If lots of code is faster and easier than no-code, then do lots of code.


Keep your obsession for clean code in perspective.

Let clean code guide you. Then let it go.
- Dan Abramov - Goodbye Clean Code

Programming is ultimately problem-solving. When we are unsure if we need an additional abstraction, go back to first-principle thinking: does it solve our problem at hand?

Constantly ask yourself if the way you’re currently writing code solves the immediate problem, or if you’re writing it in a way to future proof it and make it more resilient to change. If it is the latter, be honest if the future will be any time soon.


Good developers copy, great developers paste.

If there are good libraries or plugins availables, build on other people's work and use it. While there is joy as a creator in building something from scratch, most common problems we need have already been efficiently solved by others.

Your time should be focused on building the key features of your application, instead of coding another carousel banner or admin panel CRUD pages.


Management needs to understand what is the North Star of your product.

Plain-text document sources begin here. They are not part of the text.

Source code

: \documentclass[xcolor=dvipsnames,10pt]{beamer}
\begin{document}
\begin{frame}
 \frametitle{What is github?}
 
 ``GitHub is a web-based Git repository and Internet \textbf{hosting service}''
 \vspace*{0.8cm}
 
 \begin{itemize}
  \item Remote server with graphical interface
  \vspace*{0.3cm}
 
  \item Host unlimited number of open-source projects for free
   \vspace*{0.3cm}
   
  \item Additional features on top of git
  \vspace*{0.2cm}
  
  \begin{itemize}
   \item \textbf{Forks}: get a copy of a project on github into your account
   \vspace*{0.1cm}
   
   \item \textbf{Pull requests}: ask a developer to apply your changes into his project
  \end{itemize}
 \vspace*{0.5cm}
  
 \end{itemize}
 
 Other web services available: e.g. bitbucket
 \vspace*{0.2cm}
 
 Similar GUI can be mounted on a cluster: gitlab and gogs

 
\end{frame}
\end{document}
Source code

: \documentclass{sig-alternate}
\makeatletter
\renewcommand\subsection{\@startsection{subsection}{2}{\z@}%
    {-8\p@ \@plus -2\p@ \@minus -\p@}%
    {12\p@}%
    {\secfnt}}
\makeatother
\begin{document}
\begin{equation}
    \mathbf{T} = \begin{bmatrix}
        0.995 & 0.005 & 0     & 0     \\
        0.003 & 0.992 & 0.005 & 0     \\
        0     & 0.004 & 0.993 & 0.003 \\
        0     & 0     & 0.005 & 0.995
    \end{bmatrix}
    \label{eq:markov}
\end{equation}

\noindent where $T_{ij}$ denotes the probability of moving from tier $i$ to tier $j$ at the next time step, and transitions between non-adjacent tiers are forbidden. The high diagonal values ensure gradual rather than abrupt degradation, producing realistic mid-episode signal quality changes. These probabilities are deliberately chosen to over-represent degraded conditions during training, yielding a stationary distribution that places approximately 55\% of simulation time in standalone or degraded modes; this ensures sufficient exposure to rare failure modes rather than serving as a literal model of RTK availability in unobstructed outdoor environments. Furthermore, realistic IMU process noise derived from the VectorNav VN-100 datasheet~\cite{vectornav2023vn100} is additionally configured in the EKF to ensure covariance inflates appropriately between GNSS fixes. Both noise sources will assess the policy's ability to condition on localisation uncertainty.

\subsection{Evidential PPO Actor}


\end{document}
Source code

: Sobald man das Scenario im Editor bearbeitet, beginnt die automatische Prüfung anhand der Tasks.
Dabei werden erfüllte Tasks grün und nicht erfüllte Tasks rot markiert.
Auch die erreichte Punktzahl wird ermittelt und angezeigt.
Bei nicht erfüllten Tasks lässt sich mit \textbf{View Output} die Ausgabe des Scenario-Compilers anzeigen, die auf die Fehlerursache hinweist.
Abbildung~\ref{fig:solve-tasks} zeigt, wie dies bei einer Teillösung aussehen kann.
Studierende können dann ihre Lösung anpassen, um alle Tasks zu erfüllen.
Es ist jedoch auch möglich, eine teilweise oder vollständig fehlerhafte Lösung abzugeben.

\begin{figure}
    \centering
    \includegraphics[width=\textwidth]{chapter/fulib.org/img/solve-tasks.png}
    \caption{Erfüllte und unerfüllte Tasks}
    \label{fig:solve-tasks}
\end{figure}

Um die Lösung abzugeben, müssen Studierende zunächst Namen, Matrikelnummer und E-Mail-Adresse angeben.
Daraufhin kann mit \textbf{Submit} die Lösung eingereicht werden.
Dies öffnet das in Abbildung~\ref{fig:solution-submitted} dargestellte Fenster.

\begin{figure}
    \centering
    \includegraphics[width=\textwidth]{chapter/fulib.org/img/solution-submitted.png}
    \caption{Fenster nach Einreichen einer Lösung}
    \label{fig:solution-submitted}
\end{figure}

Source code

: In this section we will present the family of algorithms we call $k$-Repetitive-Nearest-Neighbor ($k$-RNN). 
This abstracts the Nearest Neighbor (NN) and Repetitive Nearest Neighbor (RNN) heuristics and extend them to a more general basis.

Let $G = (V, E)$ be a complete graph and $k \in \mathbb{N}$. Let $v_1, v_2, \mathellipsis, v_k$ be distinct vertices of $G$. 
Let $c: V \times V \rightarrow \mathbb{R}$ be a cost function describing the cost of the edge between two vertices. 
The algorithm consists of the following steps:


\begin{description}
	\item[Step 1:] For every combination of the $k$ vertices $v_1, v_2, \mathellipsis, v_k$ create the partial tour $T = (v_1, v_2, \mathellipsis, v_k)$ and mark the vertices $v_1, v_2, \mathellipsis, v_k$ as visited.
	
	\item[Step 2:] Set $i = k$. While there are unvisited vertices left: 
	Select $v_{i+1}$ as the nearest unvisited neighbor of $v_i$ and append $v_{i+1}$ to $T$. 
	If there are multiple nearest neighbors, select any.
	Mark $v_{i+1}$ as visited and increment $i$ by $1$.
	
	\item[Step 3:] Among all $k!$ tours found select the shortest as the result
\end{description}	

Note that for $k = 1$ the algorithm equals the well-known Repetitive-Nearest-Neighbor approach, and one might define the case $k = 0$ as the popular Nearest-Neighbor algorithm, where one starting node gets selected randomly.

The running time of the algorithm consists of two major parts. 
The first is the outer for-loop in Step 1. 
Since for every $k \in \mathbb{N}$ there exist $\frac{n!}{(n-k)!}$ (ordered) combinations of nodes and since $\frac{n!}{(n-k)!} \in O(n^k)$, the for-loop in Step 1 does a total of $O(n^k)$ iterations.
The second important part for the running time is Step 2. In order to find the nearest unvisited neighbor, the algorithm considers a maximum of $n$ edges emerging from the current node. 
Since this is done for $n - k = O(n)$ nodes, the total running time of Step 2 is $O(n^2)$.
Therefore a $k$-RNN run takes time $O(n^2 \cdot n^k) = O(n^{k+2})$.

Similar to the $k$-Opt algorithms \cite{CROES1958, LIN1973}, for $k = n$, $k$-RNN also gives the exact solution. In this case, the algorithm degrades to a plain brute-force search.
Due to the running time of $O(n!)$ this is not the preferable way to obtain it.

"I want a site that uses the least amount of code"
"I want a site with 100/100 Lighthouse score"
"I want a site that uses Machine Learning or Blockchain"

- **said no user ever**

If the North Star of your product is done well, all other features are secondary. Conversely, if your North Star is mediocre, it does not matter even if all other features are perfectly executed.

E.g. Tik Tok's North Star is its algorithmic distribution of content - as opposed to distribution based on social graph (FB) or interest graph (Twitter). It focuses its engineering heavily on perfecting the machine learning algorithm, which learns from user's consumption pattern and builds up passive personalisation. It does not waste much effort in goading users to add friends and follow people or urge them to grant access to their phone contact lists.